> _EXERCISE DETAILS_
Return the entire listing, word for word.

> _DATA FOR REVIEW_
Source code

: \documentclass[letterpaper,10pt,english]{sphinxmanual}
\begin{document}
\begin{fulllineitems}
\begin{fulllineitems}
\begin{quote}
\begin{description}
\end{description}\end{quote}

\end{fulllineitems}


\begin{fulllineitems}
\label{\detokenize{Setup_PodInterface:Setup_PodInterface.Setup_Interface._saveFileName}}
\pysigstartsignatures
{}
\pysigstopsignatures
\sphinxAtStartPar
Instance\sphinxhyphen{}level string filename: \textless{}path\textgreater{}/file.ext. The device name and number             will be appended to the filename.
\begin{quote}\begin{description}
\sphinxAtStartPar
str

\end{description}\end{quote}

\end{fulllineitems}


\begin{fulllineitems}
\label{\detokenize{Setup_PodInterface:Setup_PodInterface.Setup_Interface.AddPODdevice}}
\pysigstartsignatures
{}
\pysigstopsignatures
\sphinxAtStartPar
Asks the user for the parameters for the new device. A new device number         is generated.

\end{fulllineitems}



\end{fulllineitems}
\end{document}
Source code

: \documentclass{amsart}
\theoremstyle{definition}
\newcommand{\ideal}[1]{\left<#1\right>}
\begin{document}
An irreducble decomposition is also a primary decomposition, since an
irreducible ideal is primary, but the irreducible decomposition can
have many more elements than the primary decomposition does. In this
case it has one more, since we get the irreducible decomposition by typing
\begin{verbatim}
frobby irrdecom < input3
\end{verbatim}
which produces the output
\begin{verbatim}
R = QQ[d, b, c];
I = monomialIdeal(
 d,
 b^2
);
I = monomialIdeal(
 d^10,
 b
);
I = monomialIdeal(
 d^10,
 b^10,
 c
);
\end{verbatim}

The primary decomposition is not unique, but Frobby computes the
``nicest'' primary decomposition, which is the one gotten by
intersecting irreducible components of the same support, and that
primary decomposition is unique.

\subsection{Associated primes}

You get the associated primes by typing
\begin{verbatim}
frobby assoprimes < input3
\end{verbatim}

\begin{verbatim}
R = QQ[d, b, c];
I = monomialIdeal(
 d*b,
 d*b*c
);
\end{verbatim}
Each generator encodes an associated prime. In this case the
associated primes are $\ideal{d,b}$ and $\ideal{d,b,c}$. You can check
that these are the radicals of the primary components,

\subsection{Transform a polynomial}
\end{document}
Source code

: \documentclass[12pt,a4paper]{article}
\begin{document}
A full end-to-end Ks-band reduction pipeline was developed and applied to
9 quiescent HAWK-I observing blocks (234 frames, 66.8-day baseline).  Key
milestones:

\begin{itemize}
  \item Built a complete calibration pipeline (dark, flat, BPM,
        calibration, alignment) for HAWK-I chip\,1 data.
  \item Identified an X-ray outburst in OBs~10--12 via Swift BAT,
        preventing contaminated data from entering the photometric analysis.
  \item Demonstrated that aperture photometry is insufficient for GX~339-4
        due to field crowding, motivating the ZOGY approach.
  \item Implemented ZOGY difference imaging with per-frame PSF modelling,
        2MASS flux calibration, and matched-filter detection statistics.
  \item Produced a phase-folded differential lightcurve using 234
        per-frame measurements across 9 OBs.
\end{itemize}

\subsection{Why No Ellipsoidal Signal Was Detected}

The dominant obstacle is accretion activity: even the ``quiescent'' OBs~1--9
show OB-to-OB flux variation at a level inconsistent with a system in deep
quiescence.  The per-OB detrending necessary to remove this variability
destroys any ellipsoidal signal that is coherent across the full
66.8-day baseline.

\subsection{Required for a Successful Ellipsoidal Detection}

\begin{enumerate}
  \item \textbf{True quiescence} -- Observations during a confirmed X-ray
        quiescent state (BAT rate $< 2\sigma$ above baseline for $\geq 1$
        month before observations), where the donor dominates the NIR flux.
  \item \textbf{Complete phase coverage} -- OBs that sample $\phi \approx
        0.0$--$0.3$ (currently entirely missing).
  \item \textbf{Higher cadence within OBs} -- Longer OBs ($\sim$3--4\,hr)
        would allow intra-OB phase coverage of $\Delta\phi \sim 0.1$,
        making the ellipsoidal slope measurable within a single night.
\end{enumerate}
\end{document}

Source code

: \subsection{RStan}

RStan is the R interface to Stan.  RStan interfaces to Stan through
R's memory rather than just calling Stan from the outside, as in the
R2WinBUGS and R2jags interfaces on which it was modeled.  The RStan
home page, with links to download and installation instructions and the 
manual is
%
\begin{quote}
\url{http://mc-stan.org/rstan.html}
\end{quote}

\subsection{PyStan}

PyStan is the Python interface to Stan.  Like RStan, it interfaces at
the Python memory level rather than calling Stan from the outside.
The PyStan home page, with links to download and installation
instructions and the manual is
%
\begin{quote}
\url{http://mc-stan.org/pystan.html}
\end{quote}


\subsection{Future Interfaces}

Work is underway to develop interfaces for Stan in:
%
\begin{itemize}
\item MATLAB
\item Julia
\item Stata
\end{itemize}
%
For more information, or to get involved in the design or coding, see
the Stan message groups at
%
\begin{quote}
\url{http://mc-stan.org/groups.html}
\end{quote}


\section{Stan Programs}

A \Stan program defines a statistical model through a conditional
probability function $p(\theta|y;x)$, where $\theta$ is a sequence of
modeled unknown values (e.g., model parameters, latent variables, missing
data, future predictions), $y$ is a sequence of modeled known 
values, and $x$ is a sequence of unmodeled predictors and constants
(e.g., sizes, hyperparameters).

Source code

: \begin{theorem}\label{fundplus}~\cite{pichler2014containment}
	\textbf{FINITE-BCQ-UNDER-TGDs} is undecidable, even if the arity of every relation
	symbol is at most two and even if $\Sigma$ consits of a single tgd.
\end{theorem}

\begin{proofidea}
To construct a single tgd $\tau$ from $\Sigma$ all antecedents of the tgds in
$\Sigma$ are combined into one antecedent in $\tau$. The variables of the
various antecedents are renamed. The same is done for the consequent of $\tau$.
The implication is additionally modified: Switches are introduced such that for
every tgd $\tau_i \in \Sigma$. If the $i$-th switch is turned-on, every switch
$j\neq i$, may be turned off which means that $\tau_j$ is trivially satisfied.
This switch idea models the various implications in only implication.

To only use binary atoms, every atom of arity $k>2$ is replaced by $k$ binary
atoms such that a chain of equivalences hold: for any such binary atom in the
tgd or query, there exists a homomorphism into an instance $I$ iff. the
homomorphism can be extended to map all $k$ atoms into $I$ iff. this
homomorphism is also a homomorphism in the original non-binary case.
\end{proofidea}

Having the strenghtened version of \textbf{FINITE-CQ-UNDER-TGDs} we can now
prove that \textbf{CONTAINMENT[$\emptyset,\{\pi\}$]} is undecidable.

> _SOLUTION TO THE PROBLEM_
Source code

: \documentclass[letterpaper,10pt,english]{sphinxmanual}
\begin{document}
\begin{fulllineitems}
\begin{fulllineitems}
\begin{quote}
\begin{description}
\end{description}\end{quote}

\end{fulllineitems}


\begin{fulllineitems}
\label{\detokenize{Setup_PodInterface:Setup_PodInterface.Setup_Interface._saveFileName}}
\pysigstartsignatures
{}
\pysigstopsignatures
\sphinxAtStartPar
Instance\sphinxhyphen{}level string filename: \textless{}path\textgreater{}/file.ext. The device name and number             will be appended to the filename.
\begin{quote}\begin{description}
\sphinxAtStartPar
str

\end{description}\end{quote}

\end{fulllineitems}


\begin{fulllineitems}
\label{\detokenize{Setup_PodInterface:Setup_PodInterface.Setup_Interface.AddPODdevice}}
\pysigstartsignatures
{}
\pysigstopsignatures
\sphinxAtStartPar
Asks the user for the parameters for the new device. A new device number         is generated.

\end{fulllineitems}



\end{fulllineitems}
\end{document}
Source code

: \documentclass{amsart}
\theoremstyle{definition}
\newcommand{\ideal}[1]{\left<#1\right>}
\begin{document}
An irreducble decomposition is also a primary decomposition, since an
irreducible ideal is primary, but the irreducible decomposition can
have many more elements than the primary decomposition does. In this
case it has one more, since we get the irreducible decomposition by typing
\begin{verbatim}
frobby irrdecom < input3
\end{verbatim}
which produces the output
\begin{verbatim}
R = QQ[d, b, c];
I = monomialIdeal(
 d,
 b^2
);
I = monomialIdeal(
 d^10,
 b
);
I = monomialIdeal(
 d^10,
 b^10,
 c
);
\end{verbatim}

The primary decomposition is not unique, but Frobby computes the
``nicest'' primary decomposition, which is the one gotten by
intersecting irreducible components of the same support, and that
primary decomposition is unique.

\subsection{Associated primes}

You get the associated primes by typing
\begin{verbatim}
frobby assoprimes < input3
\end{verbatim}

\begin{verbatim}
R = QQ[d, b, c];
I = monomialIdeal(
 d*b,
 d*b*c
);
\end{verbatim}
Each generator encodes an associated prime. In this case the
associated primes are $\ideal{d,b}$ and $\ideal{d,b,c}$. You can check
that these are the radicals of the primary components,

\subsection{Transform a polynomial}
\end{document}
Source code

: \documentclass[12pt,a4paper]{article}
\begin{document}
A full end-to-end Ks-band reduction pipeline was developed and applied to
9 quiescent HAWK-I observing blocks (234 frames, 66.8-day baseline).  Key
milestones:

\begin{itemize}
  \item Built a complete calibration pipeline (dark, flat, BPM,
        calibration, alignment) for HAWK-I chip\,1 data.
  \item Identified an X-ray outburst in OBs~10--12 via Swift BAT,
        preventing contaminated data from entering the photometric analysis.
  \item Demonstrated that aperture photometry is insufficient for GX~339-4
        due to field crowding, motivating the ZOGY approach.
  \item Implemented ZOGY difference imaging with per-frame PSF modelling,
        2MASS flux calibration, and matched-filter detection statistics.
  \item Produced a phase-folded differential lightcurve using 234
        per-frame measurements across 9 OBs.
\end{itemize}

\subsection{Why No Ellipsoidal Signal Was Detected}

The dominant obstacle is accretion activity: even the ``quiescent'' OBs~1--9
show OB-to-OB flux variation at a level inconsistent with a system in deep
quiescence.  The per-OB detrending necessary to remove this variability
destroys any ellipsoidal signal that is coherent across the full
66.8-day baseline.

\subsection{Required for a Successful Ellipsoidal Detection}

\begin{enumerate}
  \item \textbf{True quiescence} -- Observations during a confirmed X-ray
        quiescent state (BAT rate $< 2\sigma$ above baseline for $\geq 1$
        month before observations), where the donor dominates the NIR flux.
  \item \textbf{Complete phase coverage} -- OBs that sample $\phi \approx
        0.0$--$0.3$ (currently entirely missing).
  \item \textbf{Higher cadence within OBs} -- Longer OBs ($\sim$3--4\,hr)
        would allow intra-OB phase coverage of $\Delta\phi \sim 0.1$,
        making the ellipsoidal slope measurable within a single night.
\end{enumerate}
\end{document}

Source code

: \subsection{RStan}

RStan is the R interface to Stan.  RStan interfaces to Stan through
R's memory rather than just calling Stan from the outside, as in the
R2WinBUGS and R2jags interfaces on which it was modeled.  The RStan
home page, with links to download and installation instructions and the 
manual is
%
\begin{quote}
\url{http://mc-stan.org/rstan.html}
\end{quote}

\subsection{PyStan}

PyStan is the Python interface to Stan.  Like RStan, it interfaces at
the Python memory level rather than calling Stan from the outside.
The PyStan home page, with links to download and installation
instructions and the manual is
%
\begin{quote}
\url{http://mc-stan.org/pystan.html}
\end{quote}


\subsection{Future Interfaces}

Work is underway to develop interfaces for Stan in:
%
\begin{itemize}
\item MATLAB
\item Julia
\item Stata
\end{itemize}
%
For more information, or to get involved in the design or coding, see
the Stan message groups at
%
\begin{quote}
\url{http://mc-stan.org/groups.html}
\end{quote}


\section{Stan Programs}

A \Stan program defines a statistical model through a conditional
probability function $p(\theta|y;x)$, where $\theta$ is a sequence of
modeled unknown values (e.g., model parameters, latent variables, missing
data, future predictions), $y$ is a sequence of modeled known 
values, and $x$ is a sequence of unmodeled predictors and constants
(e.g., sizes, hyperparameters).

Source code

: \begin{theorem}\label{fundplus}~\cite{pichler2014containment}
	\textbf{FINITE-BCQ-UNDER-TGDs} is undecidable, even if the arity of every relation
	symbol is at most two and even if $\Sigma$ consits of a single tgd.
\end{theorem}

\begin{proofidea}
To construct a single tgd $\tau$ from $\Sigma$ all antecedents of the tgds in
$\Sigma$ are combined into one antecedent in $\tau$. The variables of the
various antecedents are renamed. The same is done for the consequent of $\tau$.
The implication is additionally modified: Switches are introduced such that for
every tgd $\tau_i \in \Sigma$. If the $i$-th switch is turned-on, every switch
$j\neq i$, may be turned off which means that $\tau_j$ is trivially satisfied.
This switch idea models the various implications in only implication.

To only use binary atoms, every atom of arity $k>2$ is replaced by $k$ binary
atoms such that a chain of equivalences hold: for any such binary atom in the
tgd or query, there exists a homomorphism into an instance $I$ iff. the
homomorphism can be extended to map all $k$ atoms into $I$ iff. this
homomorphism is also a homomorphism in the original non-binary case.
\end{proofidea}

Having the strenghtened version of \textbf{FINITE-CQ-UNDER-TGDs} we can now
prove that \textbf{CONTAINMENT[$\emptyset,\{\pi\}$]} is undecidable.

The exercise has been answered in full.